=== Section Start ===

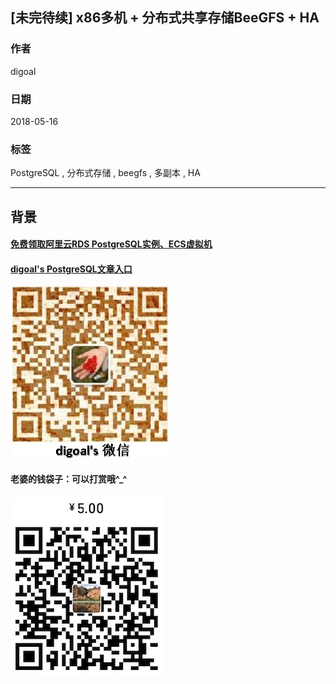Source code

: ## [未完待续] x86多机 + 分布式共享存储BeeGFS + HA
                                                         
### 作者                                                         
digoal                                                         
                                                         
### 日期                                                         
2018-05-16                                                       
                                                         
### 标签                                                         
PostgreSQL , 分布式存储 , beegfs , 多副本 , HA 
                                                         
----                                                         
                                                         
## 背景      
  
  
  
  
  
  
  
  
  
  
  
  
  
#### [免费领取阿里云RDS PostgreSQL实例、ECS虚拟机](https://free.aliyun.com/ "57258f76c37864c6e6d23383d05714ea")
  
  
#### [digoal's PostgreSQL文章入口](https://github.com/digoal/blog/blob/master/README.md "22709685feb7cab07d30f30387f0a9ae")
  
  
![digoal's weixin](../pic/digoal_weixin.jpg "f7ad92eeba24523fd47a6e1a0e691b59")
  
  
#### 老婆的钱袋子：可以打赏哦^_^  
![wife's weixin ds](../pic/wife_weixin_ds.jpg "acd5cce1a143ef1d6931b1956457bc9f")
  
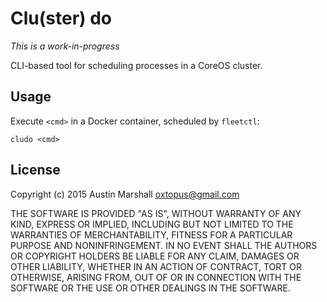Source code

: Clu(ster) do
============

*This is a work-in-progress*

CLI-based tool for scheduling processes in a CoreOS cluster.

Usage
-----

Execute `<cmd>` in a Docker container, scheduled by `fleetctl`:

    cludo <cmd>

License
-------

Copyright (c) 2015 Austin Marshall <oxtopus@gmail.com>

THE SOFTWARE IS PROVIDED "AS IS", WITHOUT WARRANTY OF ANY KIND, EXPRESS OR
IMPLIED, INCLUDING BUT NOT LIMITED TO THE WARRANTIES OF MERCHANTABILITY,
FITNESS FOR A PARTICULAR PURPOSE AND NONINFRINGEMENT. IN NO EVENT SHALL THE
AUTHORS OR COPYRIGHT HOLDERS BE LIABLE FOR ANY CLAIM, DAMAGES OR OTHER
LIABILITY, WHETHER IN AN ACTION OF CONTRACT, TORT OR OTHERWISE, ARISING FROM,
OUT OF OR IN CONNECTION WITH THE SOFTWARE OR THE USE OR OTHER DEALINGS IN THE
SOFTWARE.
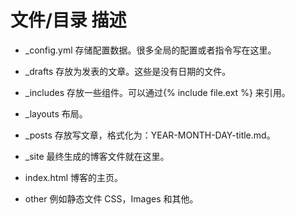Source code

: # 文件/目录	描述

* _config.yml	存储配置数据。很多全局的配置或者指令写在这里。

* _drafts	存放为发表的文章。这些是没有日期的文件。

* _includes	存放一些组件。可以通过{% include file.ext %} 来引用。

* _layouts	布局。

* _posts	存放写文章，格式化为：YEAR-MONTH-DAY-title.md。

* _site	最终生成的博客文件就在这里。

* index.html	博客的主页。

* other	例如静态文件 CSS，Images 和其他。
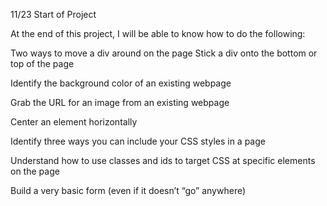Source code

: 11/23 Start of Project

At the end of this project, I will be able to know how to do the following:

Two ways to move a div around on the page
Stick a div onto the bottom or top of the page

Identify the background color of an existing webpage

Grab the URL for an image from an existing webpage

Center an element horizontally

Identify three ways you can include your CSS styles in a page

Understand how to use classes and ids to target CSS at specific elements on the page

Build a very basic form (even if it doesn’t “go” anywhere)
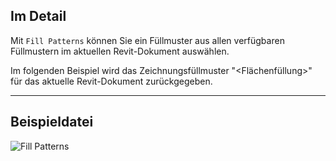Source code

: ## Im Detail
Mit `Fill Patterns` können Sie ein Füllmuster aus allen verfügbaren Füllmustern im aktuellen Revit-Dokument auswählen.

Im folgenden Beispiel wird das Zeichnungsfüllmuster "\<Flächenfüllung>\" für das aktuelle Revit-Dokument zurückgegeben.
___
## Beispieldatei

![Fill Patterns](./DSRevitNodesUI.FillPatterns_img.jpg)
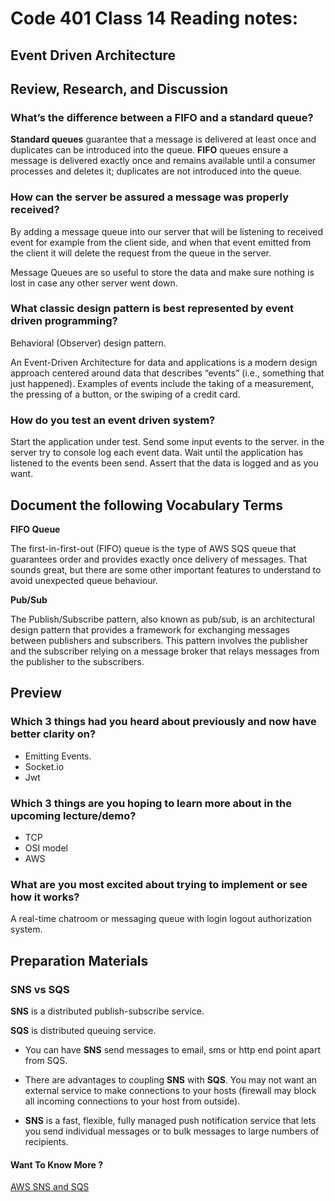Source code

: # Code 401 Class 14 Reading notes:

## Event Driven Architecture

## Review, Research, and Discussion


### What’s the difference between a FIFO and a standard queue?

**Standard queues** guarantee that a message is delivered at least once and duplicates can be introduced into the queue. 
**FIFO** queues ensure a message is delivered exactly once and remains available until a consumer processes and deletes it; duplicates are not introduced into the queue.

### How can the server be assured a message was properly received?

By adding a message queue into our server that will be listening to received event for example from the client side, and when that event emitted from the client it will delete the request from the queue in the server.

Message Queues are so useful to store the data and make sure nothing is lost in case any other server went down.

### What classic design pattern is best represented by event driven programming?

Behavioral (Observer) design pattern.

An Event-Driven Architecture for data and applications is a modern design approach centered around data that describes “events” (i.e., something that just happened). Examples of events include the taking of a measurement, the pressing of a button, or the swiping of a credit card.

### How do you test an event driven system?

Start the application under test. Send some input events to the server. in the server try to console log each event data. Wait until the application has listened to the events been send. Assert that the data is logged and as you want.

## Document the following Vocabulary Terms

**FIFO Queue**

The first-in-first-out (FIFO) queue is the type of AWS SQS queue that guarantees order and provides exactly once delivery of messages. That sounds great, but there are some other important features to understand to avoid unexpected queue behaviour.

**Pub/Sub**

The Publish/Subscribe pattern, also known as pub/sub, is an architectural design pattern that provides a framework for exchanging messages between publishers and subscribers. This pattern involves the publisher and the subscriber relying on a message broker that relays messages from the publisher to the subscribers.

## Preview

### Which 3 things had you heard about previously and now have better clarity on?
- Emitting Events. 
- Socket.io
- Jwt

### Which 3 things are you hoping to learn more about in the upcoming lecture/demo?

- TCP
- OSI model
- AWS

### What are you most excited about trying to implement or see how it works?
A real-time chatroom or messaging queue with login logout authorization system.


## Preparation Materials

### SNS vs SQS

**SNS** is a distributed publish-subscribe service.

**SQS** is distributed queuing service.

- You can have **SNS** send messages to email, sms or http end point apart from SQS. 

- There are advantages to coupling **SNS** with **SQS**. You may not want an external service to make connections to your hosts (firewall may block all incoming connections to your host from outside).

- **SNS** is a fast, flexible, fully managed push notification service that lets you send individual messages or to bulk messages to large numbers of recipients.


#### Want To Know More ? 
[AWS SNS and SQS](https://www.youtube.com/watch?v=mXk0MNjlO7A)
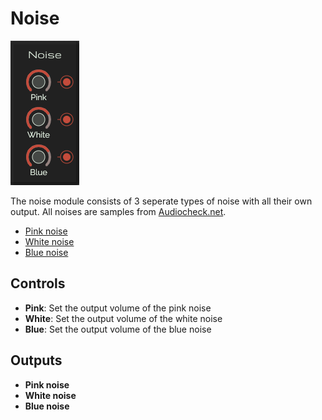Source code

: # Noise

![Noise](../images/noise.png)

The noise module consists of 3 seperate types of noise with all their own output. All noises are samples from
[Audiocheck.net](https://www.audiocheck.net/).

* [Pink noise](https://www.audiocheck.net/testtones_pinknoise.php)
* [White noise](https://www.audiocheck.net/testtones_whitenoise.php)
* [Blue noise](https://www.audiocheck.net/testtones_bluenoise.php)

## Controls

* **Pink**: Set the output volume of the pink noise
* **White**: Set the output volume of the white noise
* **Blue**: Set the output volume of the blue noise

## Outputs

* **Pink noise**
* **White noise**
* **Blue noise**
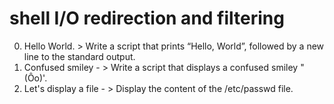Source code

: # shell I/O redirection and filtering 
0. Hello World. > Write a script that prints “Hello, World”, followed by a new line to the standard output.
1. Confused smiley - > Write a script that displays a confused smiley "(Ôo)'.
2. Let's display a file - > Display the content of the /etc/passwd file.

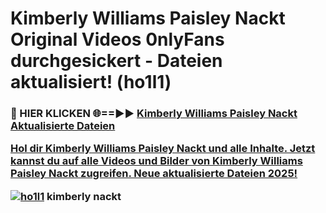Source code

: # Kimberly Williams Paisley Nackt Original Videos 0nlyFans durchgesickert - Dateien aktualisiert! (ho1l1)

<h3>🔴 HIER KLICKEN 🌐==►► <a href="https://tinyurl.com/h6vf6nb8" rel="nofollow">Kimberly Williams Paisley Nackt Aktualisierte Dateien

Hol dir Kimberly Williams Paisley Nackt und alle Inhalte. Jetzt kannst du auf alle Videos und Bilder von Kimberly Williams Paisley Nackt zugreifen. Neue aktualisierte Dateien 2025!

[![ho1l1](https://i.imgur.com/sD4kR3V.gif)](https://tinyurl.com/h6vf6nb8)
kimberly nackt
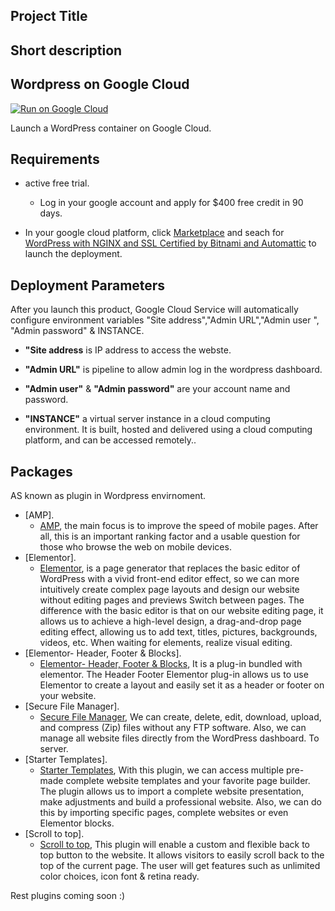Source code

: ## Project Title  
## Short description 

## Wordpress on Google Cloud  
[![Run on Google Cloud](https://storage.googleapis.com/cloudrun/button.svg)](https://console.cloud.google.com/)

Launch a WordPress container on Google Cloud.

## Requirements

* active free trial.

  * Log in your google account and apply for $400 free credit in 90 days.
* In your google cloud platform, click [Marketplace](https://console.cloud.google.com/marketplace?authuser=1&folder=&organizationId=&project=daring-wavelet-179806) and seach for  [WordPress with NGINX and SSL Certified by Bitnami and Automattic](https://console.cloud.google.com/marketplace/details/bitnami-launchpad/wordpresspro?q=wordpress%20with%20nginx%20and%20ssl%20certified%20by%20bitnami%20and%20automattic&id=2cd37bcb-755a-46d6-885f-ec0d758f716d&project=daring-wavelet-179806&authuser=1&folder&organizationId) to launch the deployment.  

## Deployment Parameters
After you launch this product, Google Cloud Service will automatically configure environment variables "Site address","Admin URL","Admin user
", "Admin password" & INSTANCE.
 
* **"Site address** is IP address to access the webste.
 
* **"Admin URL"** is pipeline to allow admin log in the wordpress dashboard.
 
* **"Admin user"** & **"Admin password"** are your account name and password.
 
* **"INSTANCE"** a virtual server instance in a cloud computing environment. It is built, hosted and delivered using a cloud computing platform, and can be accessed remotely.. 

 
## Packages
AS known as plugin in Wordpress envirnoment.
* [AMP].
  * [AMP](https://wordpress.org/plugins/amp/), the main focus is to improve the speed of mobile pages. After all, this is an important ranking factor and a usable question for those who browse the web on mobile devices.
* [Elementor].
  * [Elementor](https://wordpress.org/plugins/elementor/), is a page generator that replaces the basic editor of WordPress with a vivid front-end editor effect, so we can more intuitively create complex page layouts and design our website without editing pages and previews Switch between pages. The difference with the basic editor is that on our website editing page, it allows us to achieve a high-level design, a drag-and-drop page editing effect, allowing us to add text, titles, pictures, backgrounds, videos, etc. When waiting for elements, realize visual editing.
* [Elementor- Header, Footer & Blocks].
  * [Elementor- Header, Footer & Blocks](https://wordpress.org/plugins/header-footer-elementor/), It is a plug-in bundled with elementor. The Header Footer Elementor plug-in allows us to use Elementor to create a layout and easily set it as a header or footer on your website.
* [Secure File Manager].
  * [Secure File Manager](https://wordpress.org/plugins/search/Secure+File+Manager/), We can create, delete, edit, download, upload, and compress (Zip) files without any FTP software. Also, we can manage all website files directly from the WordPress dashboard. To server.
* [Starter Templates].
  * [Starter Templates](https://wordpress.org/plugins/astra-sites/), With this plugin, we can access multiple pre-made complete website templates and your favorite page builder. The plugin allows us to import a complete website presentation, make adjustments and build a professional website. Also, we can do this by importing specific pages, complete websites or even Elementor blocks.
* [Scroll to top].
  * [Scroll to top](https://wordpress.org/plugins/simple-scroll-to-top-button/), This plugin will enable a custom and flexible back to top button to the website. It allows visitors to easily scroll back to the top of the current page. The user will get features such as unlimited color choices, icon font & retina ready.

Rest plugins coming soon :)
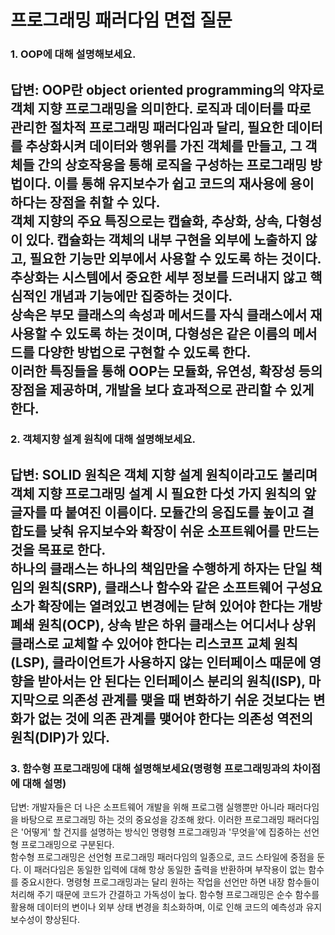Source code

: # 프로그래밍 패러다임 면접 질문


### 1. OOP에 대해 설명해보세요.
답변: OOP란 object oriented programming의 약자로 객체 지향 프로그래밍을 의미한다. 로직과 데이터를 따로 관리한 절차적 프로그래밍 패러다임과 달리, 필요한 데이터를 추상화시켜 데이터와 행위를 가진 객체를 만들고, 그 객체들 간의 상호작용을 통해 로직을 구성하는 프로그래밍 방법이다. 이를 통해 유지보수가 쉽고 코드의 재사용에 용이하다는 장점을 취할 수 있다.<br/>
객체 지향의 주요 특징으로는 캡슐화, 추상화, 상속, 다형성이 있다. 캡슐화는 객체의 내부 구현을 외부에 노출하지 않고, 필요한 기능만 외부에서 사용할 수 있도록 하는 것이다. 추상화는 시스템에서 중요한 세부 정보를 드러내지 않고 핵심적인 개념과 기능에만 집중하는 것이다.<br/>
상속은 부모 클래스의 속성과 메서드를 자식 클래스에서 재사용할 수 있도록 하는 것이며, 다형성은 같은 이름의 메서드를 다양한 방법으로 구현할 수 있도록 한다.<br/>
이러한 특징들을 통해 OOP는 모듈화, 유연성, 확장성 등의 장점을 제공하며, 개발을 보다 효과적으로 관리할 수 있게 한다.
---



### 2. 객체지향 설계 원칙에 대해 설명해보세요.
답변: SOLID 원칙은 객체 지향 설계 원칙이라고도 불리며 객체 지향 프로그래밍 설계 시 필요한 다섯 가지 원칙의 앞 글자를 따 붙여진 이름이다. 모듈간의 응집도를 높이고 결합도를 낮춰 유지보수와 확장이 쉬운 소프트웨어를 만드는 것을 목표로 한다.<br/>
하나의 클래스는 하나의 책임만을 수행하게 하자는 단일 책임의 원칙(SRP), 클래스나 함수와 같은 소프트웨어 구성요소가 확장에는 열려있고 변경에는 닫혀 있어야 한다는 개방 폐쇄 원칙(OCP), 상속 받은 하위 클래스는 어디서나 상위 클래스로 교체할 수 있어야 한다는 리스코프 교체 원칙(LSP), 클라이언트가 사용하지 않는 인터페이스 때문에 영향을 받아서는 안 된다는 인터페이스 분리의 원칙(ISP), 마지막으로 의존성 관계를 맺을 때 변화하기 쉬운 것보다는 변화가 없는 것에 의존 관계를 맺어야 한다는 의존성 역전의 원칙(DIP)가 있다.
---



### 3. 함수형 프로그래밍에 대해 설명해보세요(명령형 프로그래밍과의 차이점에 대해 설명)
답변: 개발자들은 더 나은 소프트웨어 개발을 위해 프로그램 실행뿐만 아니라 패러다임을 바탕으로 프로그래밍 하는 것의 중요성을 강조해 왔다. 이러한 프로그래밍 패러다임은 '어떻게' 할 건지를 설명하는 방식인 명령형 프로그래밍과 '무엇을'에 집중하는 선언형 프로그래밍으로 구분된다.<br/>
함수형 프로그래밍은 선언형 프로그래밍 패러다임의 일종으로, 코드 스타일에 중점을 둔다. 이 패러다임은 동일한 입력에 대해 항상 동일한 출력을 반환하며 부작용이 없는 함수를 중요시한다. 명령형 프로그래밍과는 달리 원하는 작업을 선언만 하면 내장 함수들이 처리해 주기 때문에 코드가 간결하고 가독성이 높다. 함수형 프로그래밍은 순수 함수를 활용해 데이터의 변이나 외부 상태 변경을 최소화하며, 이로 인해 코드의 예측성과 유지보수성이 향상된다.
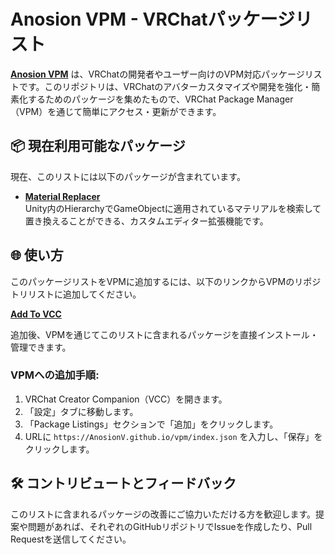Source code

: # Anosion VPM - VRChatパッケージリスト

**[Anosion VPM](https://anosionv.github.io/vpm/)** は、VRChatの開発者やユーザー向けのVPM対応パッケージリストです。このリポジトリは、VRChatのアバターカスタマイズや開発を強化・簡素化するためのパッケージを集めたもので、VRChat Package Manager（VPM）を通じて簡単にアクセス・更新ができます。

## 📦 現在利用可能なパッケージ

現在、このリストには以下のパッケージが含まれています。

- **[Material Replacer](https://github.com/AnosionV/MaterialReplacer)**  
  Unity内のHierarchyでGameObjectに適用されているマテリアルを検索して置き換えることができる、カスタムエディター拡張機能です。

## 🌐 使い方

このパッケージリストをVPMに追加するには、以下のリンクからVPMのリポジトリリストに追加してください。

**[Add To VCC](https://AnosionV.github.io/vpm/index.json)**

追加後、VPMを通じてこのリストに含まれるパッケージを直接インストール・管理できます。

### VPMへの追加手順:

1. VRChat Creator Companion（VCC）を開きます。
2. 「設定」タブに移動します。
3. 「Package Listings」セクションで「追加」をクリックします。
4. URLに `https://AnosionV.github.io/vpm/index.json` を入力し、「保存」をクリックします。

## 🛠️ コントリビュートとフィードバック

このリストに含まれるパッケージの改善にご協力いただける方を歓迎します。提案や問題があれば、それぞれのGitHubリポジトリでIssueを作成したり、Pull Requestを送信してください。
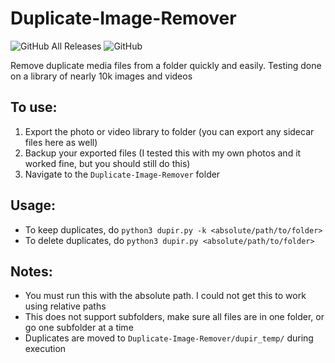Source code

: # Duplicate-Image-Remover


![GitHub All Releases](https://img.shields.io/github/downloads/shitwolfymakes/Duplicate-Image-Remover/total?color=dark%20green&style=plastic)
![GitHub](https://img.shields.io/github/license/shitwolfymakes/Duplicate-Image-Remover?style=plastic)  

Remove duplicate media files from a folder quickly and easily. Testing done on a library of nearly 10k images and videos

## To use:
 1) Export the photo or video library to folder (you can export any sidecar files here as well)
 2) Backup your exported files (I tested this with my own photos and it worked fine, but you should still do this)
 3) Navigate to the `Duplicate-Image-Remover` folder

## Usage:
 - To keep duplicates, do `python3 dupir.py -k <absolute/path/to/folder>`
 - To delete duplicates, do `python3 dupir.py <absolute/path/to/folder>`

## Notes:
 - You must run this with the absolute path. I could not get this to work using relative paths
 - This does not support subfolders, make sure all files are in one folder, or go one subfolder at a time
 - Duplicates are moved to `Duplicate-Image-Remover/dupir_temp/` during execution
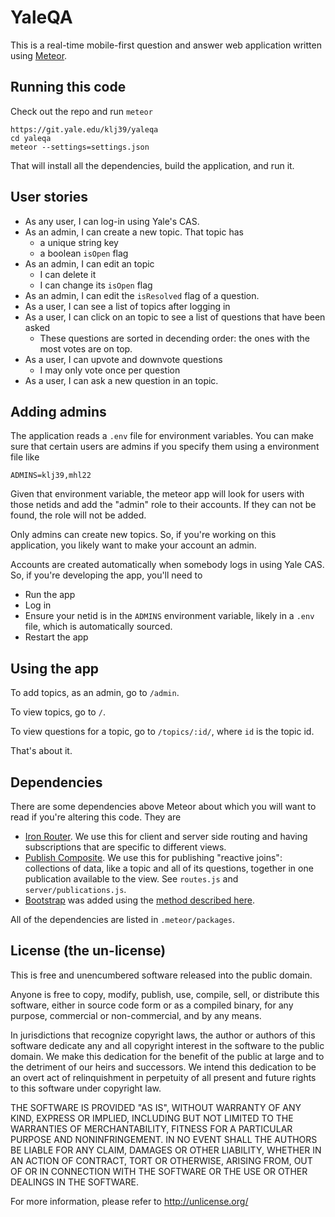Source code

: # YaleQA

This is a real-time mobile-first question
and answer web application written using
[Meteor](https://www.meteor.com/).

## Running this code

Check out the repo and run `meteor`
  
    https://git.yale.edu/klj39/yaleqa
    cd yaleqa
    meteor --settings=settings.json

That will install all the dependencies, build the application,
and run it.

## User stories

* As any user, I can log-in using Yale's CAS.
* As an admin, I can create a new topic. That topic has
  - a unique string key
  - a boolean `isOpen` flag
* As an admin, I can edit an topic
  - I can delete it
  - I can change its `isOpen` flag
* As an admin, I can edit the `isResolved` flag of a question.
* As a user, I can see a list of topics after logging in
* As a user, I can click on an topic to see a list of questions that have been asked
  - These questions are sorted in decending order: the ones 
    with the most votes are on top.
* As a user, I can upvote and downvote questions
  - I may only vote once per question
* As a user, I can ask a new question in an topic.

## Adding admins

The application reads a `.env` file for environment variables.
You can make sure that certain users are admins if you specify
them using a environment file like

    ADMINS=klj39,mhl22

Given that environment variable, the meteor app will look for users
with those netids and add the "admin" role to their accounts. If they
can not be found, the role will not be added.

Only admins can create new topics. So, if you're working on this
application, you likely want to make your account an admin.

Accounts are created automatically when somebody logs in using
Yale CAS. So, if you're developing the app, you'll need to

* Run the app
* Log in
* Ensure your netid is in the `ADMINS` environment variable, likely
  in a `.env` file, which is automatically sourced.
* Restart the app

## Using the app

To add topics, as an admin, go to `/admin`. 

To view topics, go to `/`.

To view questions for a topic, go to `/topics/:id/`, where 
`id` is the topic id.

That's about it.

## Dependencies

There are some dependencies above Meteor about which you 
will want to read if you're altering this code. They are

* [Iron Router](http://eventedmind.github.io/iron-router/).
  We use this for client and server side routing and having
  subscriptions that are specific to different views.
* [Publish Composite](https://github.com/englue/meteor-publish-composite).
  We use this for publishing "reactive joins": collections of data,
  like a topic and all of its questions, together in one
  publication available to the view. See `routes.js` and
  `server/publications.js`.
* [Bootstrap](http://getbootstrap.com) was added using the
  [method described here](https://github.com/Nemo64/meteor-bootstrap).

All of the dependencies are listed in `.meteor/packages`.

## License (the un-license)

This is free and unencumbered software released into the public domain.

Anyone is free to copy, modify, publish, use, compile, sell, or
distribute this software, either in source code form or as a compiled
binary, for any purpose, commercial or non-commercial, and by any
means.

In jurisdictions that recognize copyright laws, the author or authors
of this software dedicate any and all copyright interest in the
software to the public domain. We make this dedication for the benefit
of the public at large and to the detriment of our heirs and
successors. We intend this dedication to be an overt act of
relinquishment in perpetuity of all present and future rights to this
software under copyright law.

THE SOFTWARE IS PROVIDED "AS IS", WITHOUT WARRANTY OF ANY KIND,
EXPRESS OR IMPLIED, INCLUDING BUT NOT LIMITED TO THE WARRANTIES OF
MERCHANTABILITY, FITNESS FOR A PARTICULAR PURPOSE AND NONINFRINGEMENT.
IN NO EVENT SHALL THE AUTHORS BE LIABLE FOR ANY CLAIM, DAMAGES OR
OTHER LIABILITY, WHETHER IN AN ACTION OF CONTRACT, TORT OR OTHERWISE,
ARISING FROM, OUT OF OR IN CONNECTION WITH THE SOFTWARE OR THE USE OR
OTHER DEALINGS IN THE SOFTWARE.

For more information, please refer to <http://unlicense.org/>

=== Section End ===

**Exercise details:** Counting the line that contains "OTHER LIABILITY, WHETHER" as the first, copy exactly every line through the end of the records, and nothing else.

**Result for this exercise:**
OTHER LIABILITY, WHETHER IN AN ACTION OF CONTRACT, TORT OR OTHERWISE,
ARISING FROM, OUT OF OR IN CONNECTION WITH THE SOFTWARE OR THE USE OR
OTHER DEALINGS IN THE SOFTWARE.

For more information, please refer to <http://unlicense.org/>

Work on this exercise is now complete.